The economic ‘rewards’ of America’s obsession with fluff

Inventor and entrepreneur Dean Kamen’s words of warning on the precarious state of America’s economic strength should not be taken lightly.

Kamen, speaking earlier this month to members of the New Hampshire High Tech Council, provided a statistic that puts the situation starkly. According to Kamen, in 2003, some 62,400 engineers graduated from U.S. universities. In China and India, the total was 3.4 million.

The problem has very little to do with the effort China, India and other nations are putting behind their technology education policies. As Kamen says, it has plenty to do with the cultural choices Americans make every day – choices that have resulted in a nation that now produces more college graduates with degrees in sports management than engineering.

U.S. elected officials and the business community have to wake up to the reality that the nation is today reaping the effects of decades of celebrating fluff and superficiality over creativity and intelligence. In some quarters it’s called anti-intellectualism.

While a lot has been made of the deficiencies of the U.S. education system, solving the problem, as Kamen defines is, is far more difficult than hiring more teachers or coming up with another comprehensive test.

As Kamen says, “We don’t have an education problem in this country, we have a culture problem. We celebrate Hollywood, we don’t celebrate science and technology. And in a free country, you get what you celebrate.” Indeed we do.

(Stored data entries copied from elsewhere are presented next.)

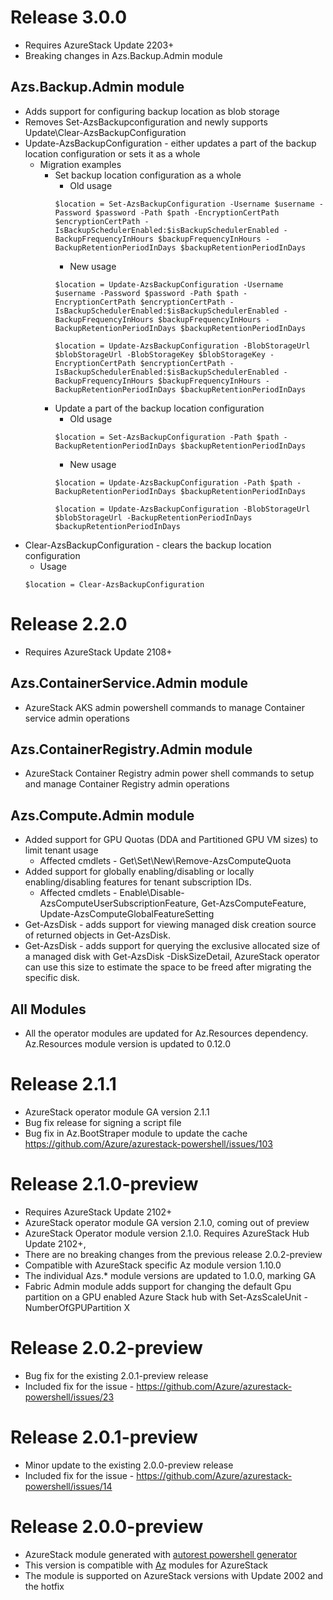 # Release 3.0.0
* Requires AzureStack Update 2203+
* Breaking changes in Azs.Backup.Admin module
## Azs.Backup.Admin module 
* Adds support for configuring backup location as blob storage
* Removes Set-AzsBackupconfiguration and newly supports Update\Clear-AzsBackupConfiguration
* Update-AzsBackupConfiguration - either updates a part of the backup location configuration or sets it as a whole
    * Migration examples
        * Set backup location configuration as a whole
            * Old usage
            ```
            $location = Set-AzsBackupConfiguration -Username $username -Password $password -Path $path -EncryptionCertPath $encryptionCertPath -IsBackupSchedulerEnabled:$isBackupSchedulerEnabled -BackupFrequencyInHours $backupFrequencyInHours -BackupRetentionPeriodInDays $backupRetentionPeriodInDays
            ```
            * New usage
            ```
            $location = Update-AzsBackupConfiguration -Username $username -Password $password -Path $path -EncryptionCertPath $encryptionCertPath -IsBackupSchedulerEnabled:$isBackupSchedulerEnabled -BackupFrequencyInHours $backupFrequencyInHours -BackupRetentionPeriodInDays $backupRetentionPeriodInDays

            $location = Update-AzsBackupConfiguration -BlobStorageUrl $blobStorageUrl -BlobStorageKey $blobStorageKey -EncryptionCertPath $encryptionCertPath -IsBackupSchedulerEnabled:$isBackupSchedulerEnabled -BackupFrequencyInHours $backupFrequencyInHours -BackupRetentionPeriodInDays $backupRetentionPeriodInDays
            ```
        * Update a part of the backup location configuration
            * Old usage
            ```
            $location = Set-AzsBackupConfiguration -Path $path -BackupRetentionPeriodInDays $backupRetentionPeriodInDays
            ```
            * New usage
            ```
            $location = Update-AzsBackupConfiguration -Path $path -BackupRetentionPeriodInDays $backupRetentionPeriodInDays

            $location = Update-AzsBackupConfiguration -BlobStorageUrl $blobStorageUrl -BackupRetentionPeriodInDays $backupRetentionPeriodInDays
            ```
* Clear-AzsBackupConfiguration - clears the backup location configuration
    * Usage
    ```
    $location = Clear-AzsBackupConfiguration
    ```





# Release 2.2.0
* Requires AzureStack Update 2108+
## Azs.ContainerService.Admin module 
* AzureStack AKS admin powershell commands to manage Container service admin operations
## Azs.ContainerRegistry.Admin module
* AzureStack Container Registry admin power shell commands to setup and manage Container Registry admin operations
## Azs.Compute.Admin module
* Added support for GPU Quotas (DDA and Partitioned GPU VM sizes) to limit tenant usage
    * Affected cmdlets - Get\Set\New\Remove-AzsComputeQuota
* Added support for globally enabling/disabling or locally enabling/disabling features for tenant subscription IDs.
    * Affected cmdlets - Enable\Disable-AzsComputeUserSubscriptionFeature, Get-AzsComputeFeature, Update-AzsComputeGlobalFeatureSetting 
* Get-AzsDisk - adds support for viewing managed disk creation source of returned objects in Get-AzsDisk.
* Get-AzsDisk - adds support for querying the exclusive allocated size of a managed disk with Get-AzsDisk -DiskSizeDetail, AzureStack operator can use this size to estimate the space to be freed after migrating the specific disk.

## All Modules
* All the operator modules are updated for Az.Resources dependency. Az.Resources module version is updated to 0.12.0

# Release 2.1.1
* AzureStack operator module GA version 2.1.1
* Bug fix release for signing a script file
* Bug fix in Az.BootStraper module to update the cache https://github.com/Azure/azurestack-powershell/issues/103

# Release 2.1.0-preview
* Requires AzureStack Update 2102+
* AzureStack operator module GA version 2.1.0, coming out of preview
* AzureStack Operator module version 2.1.0. Requires AzureStack Hub Update 2102+,
* There are no breaking changes from the previous release 2.0.2-preview
* Compatible with AzureStack specific Az module version 1.10.0
* The individual Azs.* module versions are updated to 1.0.0, marking GA
* Fabric Admin module adds support for changing the default Gpu partition on a GPU enabled Azure Stack hub with Set-AzsScaleUnit -NumberOfGPUPartition X

# Release 2.0.2-preview
* Bug fix for the existing 2.0.1-preview release
* Included fix for the issue - https://github.com/Azure/azurestack-powershell/issues/23

# Release 2.0.1-preview
* Minor update to the existing 2.0.0-preview release
* Included fix for the issue - https://github.com/Azure/azurestack-powershell/issues/14

# Release 2.0.0-preview
* AzureStack module generated with [autorest powershell generator](https://github.com/Azure/autorest.powershell)
* This version is compatible with [Az](https://www.powershellgallery.com/packages/Az/0.10.0-preview) modules for AzureStack
* The module is supported on AzureStack versions with Update 2002 and the hotfix


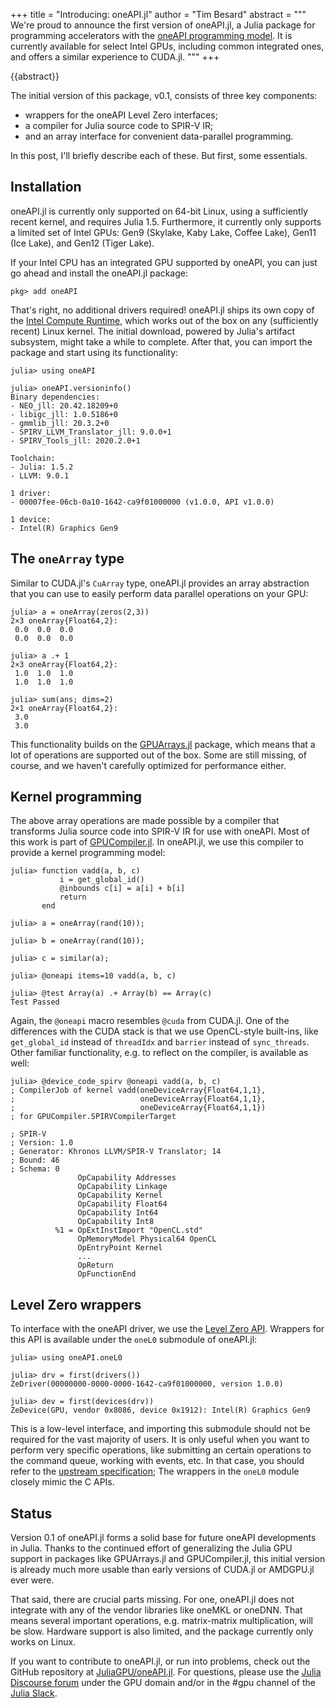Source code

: +++
title = "Introducing: oneAPI.jl"
author = "Tim Besard"
abstract = """
  We're proud to announce the first version of oneAPI.jl, a Julia package for programming
  accelerators with the [oneAPI programming model](https://www.oneapi.com/). It is currently
  available for select Intel GPUs, including common integrated ones, and offers a similar
  experience to CUDA.jl.
  """
+++

{{abstract}}

The initial version of this package, v0.1, consists of three key components:
- wrappers for the oneAPI Level Zero interfaces;
- a compiler for Julia source code to SPIR-V IR;
- and an array interface for convenient data-parallel programming.

In this post, I'll briefly describe each of these. But first, some essentials.


## Installation

oneAPI.jl is currently only supported on 64-bit Linux, using a sufficiently recent kernel,
and requires Julia 1.5. Furthermore, it currently only supports a limited set of Intel GPUs:
Gen9 (Skylake, Kaby Lake, Coffee Lake), Gen11 (Ice Lake), and Gen12 (Tiger Lake).

If your Intel CPU has an integrated GPU supported by oneAPI, you can just go ahead and
install the oneAPI.jl package:

```
pkg> add oneAPI
```

That's right, no additional drivers required! oneAPI.jl ships its own copy of the [Intel
Compute Runtime](https://github.com/intel/compute-runtime), which works out of the box on
any (sufficiently recent) Linux kernel. The initial download, powered by Julia's artifact
subsystem, might take a while to complete. After that, you can import the package and start
using its functionality:

```julia-repl
julia> using oneAPI

julia> oneAPI.versioninfo()
Binary dependencies:
- NEO_jll: 20.42.18209+0
- libigc_jll: 1.0.5186+0
- gmmlib_jll: 20.3.2+0
- SPIRV_LLVM_Translator_jll: 9.0.0+1
- SPIRV_Tools_jll: 2020.2.0+1

Toolchain:
- Julia: 1.5.2
- LLVM: 9.0.1

1 driver:
- 00007fee-06cb-0a10-1642-ca9f01000000 (v1.0.0, API v1.0.0)

1 device:
- Intel(R) Graphics Gen9
```


## The `oneArray` type

Similar to CUDA.jl's `CuArray` type, oneAPI.jl provides an array abstraction that you can
use to easily perform data parallel operations on your GPU:

```julia-repl
julia> a = oneArray(zeros(2,3))
2×3 oneArray{Float64,2}:
 0.0  0.0  0.0
 0.0  0.0  0.0

julia> a .+ 1
2×3 oneArray{Float64,2}:
 1.0  1.0  1.0
 1.0  1.0  1.0

julia> sum(ans; dims=2)
2×1 oneArray{Float64,2}:
 3.0
 3.0
```

This functionality builds on the [GPUArrays.jl](https://github.com/JuliaGPU/GPUArrays.jl/)
package, which means that a lot of operations are supported out of the box. Some are still
missing, of course, and we haven't carefully optimized for performance either.


## Kernel programming

The above array operations are made possible by a compiler that transforms Julia source code
into SPIR-V IR for use with oneAPI. Most of this work is part of
[GPUCompiler.jl](https://github.com/JuliaGPU/GPUCompiler.jl). In oneAPI.jl, we use this
compiler to provide a kernel programming model:

```julia-repl
julia> function vadd(a, b, c)
           i = get_global_id()
           @inbounds c[i] = a[i] + b[i]
           return
       end

julia> a = oneArray(rand(10));

julia> b = oneArray(rand(10));

julia> c = similar(a);

julia> @oneapi items=10 vadd(a, b, c)

julia> @test Array(a) .+ Array(b) == Array(c)
Test Passed
```

Again, the `@oneapi` macro resembles `@cuda` from CUDA.jl. One of the differences with the
CUDA stack is that we use OpenCL-style built-ins, like `get_global_id` instead of
`threadIdx` and `barrier` instead of `sync_threads`. Other familiar functionality, e.g. to
reflect on the compiler, is available as well:

```julia-repl
julia> @device_code_spirv @oneapi vadd(a, b, c)
; CompilerJob of kernel vadd(oneDeviceArray{Float64,1,1},
;                            oneDeviceArray{Float64,1,1},
;                            oneDeviceArray{Float64,1,1})
; for GPUCompiler.SPIRVCompilerTarget

; SPIR-V
; Version: 1.0
; Generator: Khronos LLVM/SPIR-V Translator; 14
; Bound: 46
; Schema: 0
               OpCapability Addresses
               OpCapability Linkage
               OpCapability Kernel
               OpCapability Float64
               OpCapability Int64
               OpCapability Int8
          %1 = OpExtInstImport "OpenCL.std"
               OpMemoryModel Physical64 OpenCL
               OpEntryPoint Kernel
               ...
               OpReturn
               OpFunctionEnd
```


## Level Zero wrappers

To interface with the oneAPI driver, we use the [Level Zero
API](https://github.com/oneapi-src/level-zero). Wrappers for this API is available under the
`oneL0` submodule of oneAPI.jl:

```julia-repl
julia> using oneAPI.oneL0

julia> drv = first(drivers())
ZeDriver(00000000-0000-0000-1642-ca9f01000000, version 1.0.0)

julia> dev = first(devices(drv))
ZeDevice(GPU, vendor 0x8086, device 0x1912): Intel(R) Graphics Gen9
```

This is a low-level interface, and importing this submodule should not be required for the
vast majority of users. It is only useful when you want to perform very specific operations,
like submitting an certain operations to the command queue, working with events, etc. In
that case, you should refer to the [upstream
specification](https://spec.oneapi.com/level-zero/latest/index.html); The wrappers in the
`oneL0` module closely mimic the C APIs.


## Status

Version 0.1 of oneAPI.jl forms a solid base for future oneAPI developments in Julia. Thanks
to the continued effort of generalizing the Julia GPU support in packages like GPUArrays.jl
and GPUCompiler.jl, this initial version is already much more usable than early versions of
CUDA.jl or AMDGPU.jl ever were.

That said, there are crucial parts missing. For one, oneAPI.jl does not integrate with any
of the vendor libraries like oneMKL or oneDNN. That means several important operations, e.g.
matrix-matrix multiplication, will be slow. Hardware support is also limited, and the
package currently only works on Linux.

If you want to contribute to oneAPI.jl, or run into problems, check out the GitHub
repository at [JuliaGPU/oneAPI.jl](https://github.com/JuliaGPU/oneAPI.jl). For questions,
please use the [Julia Discourse forum](https://discourse.julialang.org/c/domain/gpu) under
the GPU domain and/or in the #gpu channel of the [Julia
Slack](https://julialang.org/community/).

If indeed America’s economic strength is imperiled by the last 40 or so years of obsession with cultural, political and economic ephemera, it is because all of us have made the choice to share in the obsession.

In fact, it would be misguided to look at America’s potentially deteriorating international economic status as one between this country and other countries. The fault lies not in others’ desire for economic growth and prosperity, but with Americans’ growing failure to accept the reality that the world economy is very different than it was 40, even 10, years ago.

As Kamen warns, if changes in attitude and focus are not achieved, “this country may not, in the next generation, have the highest standard of living or the best quality of life or all the other things that have always been there.”